### WHAT THE EXERCISE ASKS
Determine how many lines below contain the string "haben" and give that number without anything else.

-*-

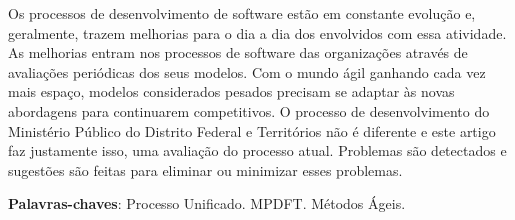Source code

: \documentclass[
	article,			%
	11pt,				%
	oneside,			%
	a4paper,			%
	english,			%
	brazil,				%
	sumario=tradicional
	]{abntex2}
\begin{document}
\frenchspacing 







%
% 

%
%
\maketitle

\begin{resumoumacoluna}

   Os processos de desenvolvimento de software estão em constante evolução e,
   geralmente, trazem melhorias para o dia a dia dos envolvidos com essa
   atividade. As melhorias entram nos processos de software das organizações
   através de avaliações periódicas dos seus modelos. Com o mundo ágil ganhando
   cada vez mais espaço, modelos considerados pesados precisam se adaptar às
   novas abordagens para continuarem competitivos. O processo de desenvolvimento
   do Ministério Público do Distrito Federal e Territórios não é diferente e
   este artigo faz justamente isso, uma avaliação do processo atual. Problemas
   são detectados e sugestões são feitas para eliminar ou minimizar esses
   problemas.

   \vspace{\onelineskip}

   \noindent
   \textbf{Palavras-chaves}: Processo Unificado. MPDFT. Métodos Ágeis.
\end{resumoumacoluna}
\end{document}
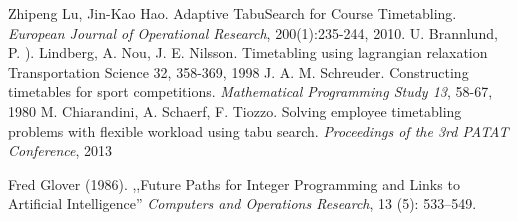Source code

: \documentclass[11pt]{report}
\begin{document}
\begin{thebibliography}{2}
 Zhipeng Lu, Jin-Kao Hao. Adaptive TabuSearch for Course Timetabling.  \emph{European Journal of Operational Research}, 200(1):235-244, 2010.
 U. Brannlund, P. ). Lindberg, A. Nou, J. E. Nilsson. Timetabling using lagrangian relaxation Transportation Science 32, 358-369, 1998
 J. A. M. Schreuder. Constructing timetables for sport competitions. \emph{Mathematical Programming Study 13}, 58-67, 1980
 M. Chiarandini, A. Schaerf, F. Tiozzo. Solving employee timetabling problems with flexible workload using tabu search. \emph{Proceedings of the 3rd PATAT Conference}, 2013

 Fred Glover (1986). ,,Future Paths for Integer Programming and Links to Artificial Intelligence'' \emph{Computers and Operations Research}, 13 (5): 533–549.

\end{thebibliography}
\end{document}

-*-

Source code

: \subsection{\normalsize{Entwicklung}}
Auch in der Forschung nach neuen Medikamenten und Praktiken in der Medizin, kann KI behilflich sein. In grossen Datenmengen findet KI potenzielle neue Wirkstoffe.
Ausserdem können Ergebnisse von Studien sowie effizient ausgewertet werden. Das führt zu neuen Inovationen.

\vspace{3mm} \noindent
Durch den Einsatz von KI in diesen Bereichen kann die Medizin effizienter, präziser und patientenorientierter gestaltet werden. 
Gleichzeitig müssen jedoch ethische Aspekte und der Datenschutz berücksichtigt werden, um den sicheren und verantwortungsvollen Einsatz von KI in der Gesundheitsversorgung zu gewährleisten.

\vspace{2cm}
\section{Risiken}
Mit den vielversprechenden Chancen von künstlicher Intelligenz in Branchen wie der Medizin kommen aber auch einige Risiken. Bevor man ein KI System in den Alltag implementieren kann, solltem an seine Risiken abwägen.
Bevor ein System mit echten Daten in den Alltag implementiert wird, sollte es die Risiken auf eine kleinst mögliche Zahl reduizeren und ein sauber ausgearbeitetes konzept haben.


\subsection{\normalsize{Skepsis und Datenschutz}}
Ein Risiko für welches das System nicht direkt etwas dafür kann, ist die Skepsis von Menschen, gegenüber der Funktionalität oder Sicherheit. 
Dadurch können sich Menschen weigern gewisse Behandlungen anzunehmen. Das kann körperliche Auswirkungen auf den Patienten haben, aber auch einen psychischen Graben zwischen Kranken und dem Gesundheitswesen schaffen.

-*-

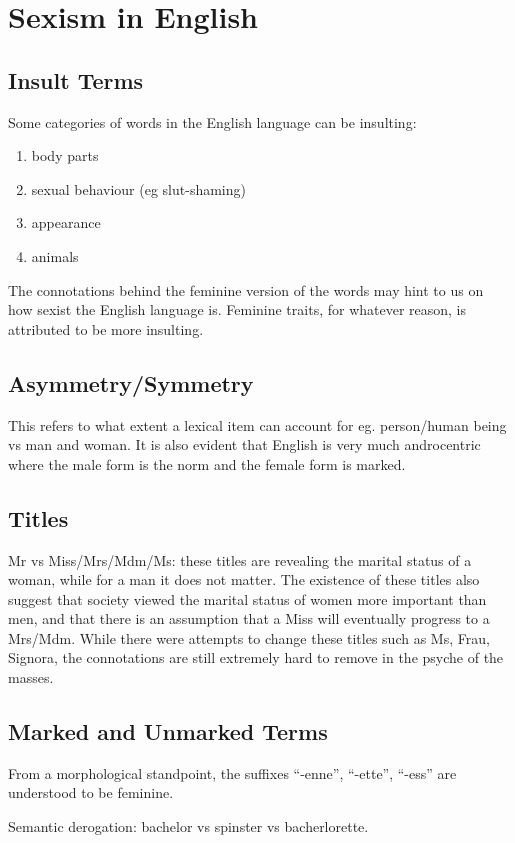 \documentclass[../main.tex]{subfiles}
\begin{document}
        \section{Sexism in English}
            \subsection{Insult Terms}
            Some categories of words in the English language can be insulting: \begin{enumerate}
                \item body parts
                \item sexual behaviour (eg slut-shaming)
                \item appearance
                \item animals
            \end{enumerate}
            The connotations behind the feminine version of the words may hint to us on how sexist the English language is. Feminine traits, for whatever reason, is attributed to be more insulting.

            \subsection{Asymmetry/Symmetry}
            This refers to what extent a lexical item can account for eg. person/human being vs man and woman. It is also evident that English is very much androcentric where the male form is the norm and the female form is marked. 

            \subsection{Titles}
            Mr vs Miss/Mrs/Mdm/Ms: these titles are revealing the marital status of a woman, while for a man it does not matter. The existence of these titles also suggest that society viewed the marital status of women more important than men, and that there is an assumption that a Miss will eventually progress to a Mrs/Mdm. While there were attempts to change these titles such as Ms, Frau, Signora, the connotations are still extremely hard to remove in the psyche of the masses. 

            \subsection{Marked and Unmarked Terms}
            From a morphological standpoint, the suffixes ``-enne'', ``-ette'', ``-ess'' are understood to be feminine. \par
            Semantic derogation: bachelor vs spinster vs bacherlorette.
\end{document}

-*-

### ANSWER BELOW
2